Joy of grapes
Who stole the fun from our wine?
by Thor Iverson
Wine is intense stuff. It inspires poetry and song, turns
simple food into a celebratory feast, and drives columnists to flights of
descriptive fancy. Wine is also complicated, so much so that it is quite literally impossible for
anyone to know everything about the subject.
Because of this, people tend to endow wine with a certain gravitas.
Anyone who has endured the elaborate and stuffy ritual of ordering wine in a
fine restaurant has seen this in action. This formality, coupled with wine's
inscrutable complexity, is what causes otherwise confident people to break out
in a cold sweat when contemplating a wine list or a wine store's shelf.
But all this solemnity misses the point. Wine is, or should be, fun. It should
bring smiles and laughter to the dinner table, and enjoyment to any gathering.

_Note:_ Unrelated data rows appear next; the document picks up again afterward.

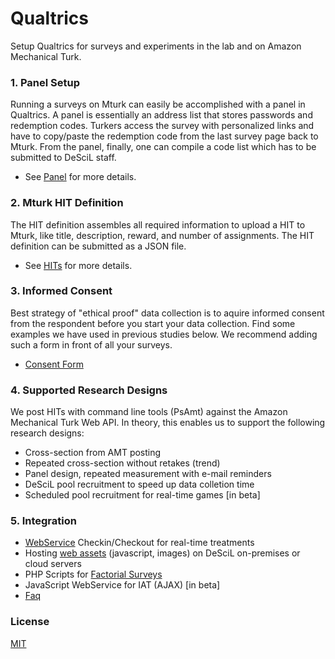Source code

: # Qualtrics

Setup Qualtrics for surveys and experiments in the lab and on Amazon Mechanical Turk.

### 1. Panel Setup

Running a surveys on Mturk can easily be accomplished with a panel in Qualtrics. A panel is essentially an address list that stores passwords and redemption codes. Turkers access the survey with personalized links and have to copy/paste the redemption code from the last survey page back to Mturk. From the panel, finally, one can compile a code list which has to be submitted to DeSciL staff.

- See [Panel](Panel/Panel.md) for more details. 

### 2. Mturk HIT Definition

The HIT definition assembles all required information to upload a HIT to Mturk, like title, description, reward, and number of assignments. The HIT definition can be submitted as a JSON file.  

- See [HITs](Hits/Hits.md) for more details.

### 3. Informed Consent

Best strategy of "ethical proof" data collection is to aquire informed consent from the respondent before you start your data collection. 
Find some examples we have used in previous studies below. We recommend adding such a form in front of all your surveys.

- [Consent Form](Consent/Consent.md)

### 4. Supported Research Designs

We post HITs with command line tools (PsAmt) against the Amazon Mechanical Turk Web API. In theory, this enables us to support the following research designs: 

- Cross-section from AMT posting
- Repeated cross-section without retakes (trend)
- Panel design, repeated measurement with e-mail reminders
- DeSciL pool recruitment to speed up data colletion time
- Scheduled pool recruitment for real-time games [in beta]

### 5. Integration

- [WebService](Integration/WebService.md) Checkin/Checkout for real-time treatments
- Hosting [web assets](Integration/Hosting.md) (javascript, images) on DeSciL on-premises or cloud servers
- PHP Scripts for [Factorial Surveys](Integration/Factorial/)
- JavaScript WebService for IAT (AJAX) [in beta]
- [Faq](Integration/Faq.md)

### License

[MIT](LICENSE)
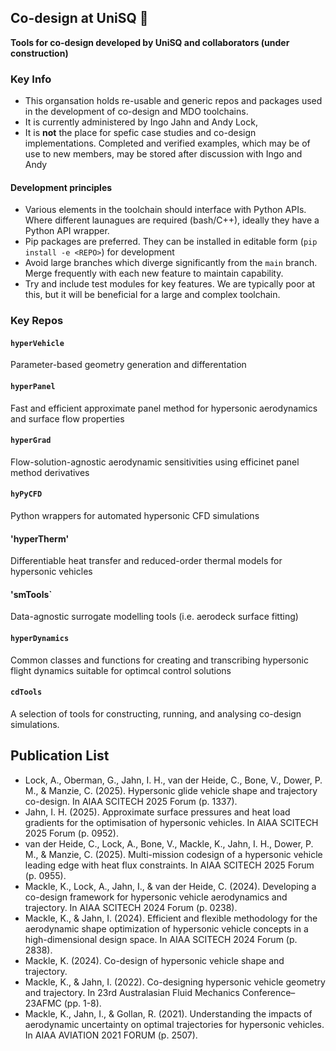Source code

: ## Co-design at UniSQ 👋

__Tools for co-design developed by UniSQ and collaborators (under construction)__

### Key Info
- This organsation holds re-usable and generic repos and packages used in the development of co-design and MDO toolchains.
- It is currently administered by Ingo Jahn and Andy Lock,
- It is __not__ the place for spefic case studies and co-design implementations. Completed and verified examples, which may be of use to new members, may be stored after discussion with Ingo and Andy

#### Development principles
- Various elements in the toolchain should interface with Python APIs. Where different launagues are required (bash/C++), ideally they have a Python API wrapper.
- Pip packages are preferred. They can be installed in editable form (`pip install -e <REPO>`) for development
- Avoid large branches which diverge significantly from the `main` branch. Merge frequently with each new feature to maintain capability.
- Try and include test modules for key features. We are typically poor at this, but it will be beneficial for a large and complex toolchain.

### Key Repos

#### `hyperVehicle`
Parameter-based geometry generation and differentation

#### `hyperPanel`
Fast and efficient approximate panel method for hypersonic aerodynamics and surface flow properties

#### `hyperGrad`
Flow-solution-agnostic aerodynamic sensitivities using efficinet panel method derivatives

#### `hyPyCFD`
Python wrappers for automated hypersonic CFD simulations 

#### 'hyperTherm'
Differentiable heat transfer and reduced-order thermal models for hypersonic vehicles

#### 'smTools`
Data-agnostic surrogate modelling tools (i.e. aerodeck surface fitting)

#### `hyperDynamics`
Common classes and functions for creating and transcribing hypersonic flight dynamics suitable for optimcal control solutions

#### `cdTools`
A selection of tools for constructing, running, and analysing co-design simulations.

## Publication List
- Lock, A., Oberman, G., Jahn, I. H., van der Heide, C., Bone, V., Dower, P. M., & Manzie, C. (2025). Hypersonic glide vehicle shape and trajectory co-design. In AIAA SCITECH 2025 Forum (p. 1337).
- Jahn, I. H. (2025). Approximate surface pressures and heat load gradients for the optimisation of hypersonic vehicles. In AIAA SCITECH 2025 Forum (p. 0952).
- van der Heide, C., Lock, A., Bone, V., Mackle, K., Jahn, I. H., Dower, P. M., & Manzie, C. (2025). Multi-mission codesign of a hypersonic vehicle leading edge with heat flux constraints. In AIAA SCITECH 2025 Forum (p. 0955).
- Mackle, K., Lock, A., Jahn, I., & van der Heide, C. (2024). Developing a co-design framework for hypersonic vehicle aerodynamics and trajectory. In AIAA SCITECH 2024 Forum (p. 0238).
- Mackle, K., & Jahn, I. (2024). Efficient and flexible methodology for the aerodynamic shape optimization of hypersonic vehicle concepts in a high-dimensional design space. In AIAA SCITECH 2024 Forum (p. 2838).
- Mackle, K. (2024). Co-design of hypersonic vehicle shape and trajectory.
- Mackle, K., & Jahn, I. (2022). Co-designing hypersonic vehicle geometry and trajectory. In 23rd Australasian Fluid Mechanics Conference–23AFMC (pp. 1-8).
- Mackle, K., Jahn, I., & Gollan, R. (2021). Understanding the impacts of aerodynamic uncertainty on optimal trajectories for hypersonic vehicles. In AIAA AVIATION 2021 FORUM (p. 2507).

<!--

**Here are some ideas to get you started:**

🙋‍♀️ A short introduction - what is your organization all about?
🌈 Contribution guidelines - how can the community get involved?
👩‍💻 Useful resources - where can the community find your docs? Is there anything else the community should know?
🍿 Fun facts - what does your team eat for breakfast?
🧙 Remember, you can do mighty things with the power of [Markdown](https://docs.github.com/github/writing-on-github/getting-started-with-writing-and-formatting-on-github/basic-writing-and-formatting-syntax)
-->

It should be a social lubricant. If wine is not fun, wine is wasted.
It's not hard to see how we came to this point. The stilted vocabulary of
tasting notes, the long-held belief that wine was part and parcel of
upper-class living, the deliberate obfuscation by marketing departments wanting
to position their wine as anything other than "common" -- all these are
legacies of the British conception of wine that Americans have, unfortunately,
inherited. High prices don't help, either.
In the countries where wine historically has been produced, however, a
different story emerges. There, wine is not discussed in language that is
alternately scientific and anthropomorphic. Wine is consumed with simplicity or
with passion, but hardly ever with brow-furrowed concentration. It is not
something to be analyzed and judged and rated and idolized. Rather, it
represents a synthesis of nature and humanity that has been with us since the
beginning of recorded history. Wine, for those closest to the Old World
vineyards, is pure liquid enjoyment.
Of course, it's true that some wines are serious from conception to
completion -- first-growth Bordeaux, for example, or the new crop of California
cabernets priced in the three- and four-digit range. But there have always been
wines to counterbalance what the French call vins de garde, things like
Beaujolais and Pouilly-Fuissé, Chianti and dolcetto d'Alba, New Zealand
sauvignon blanc and inexpensive Aussie shiraz.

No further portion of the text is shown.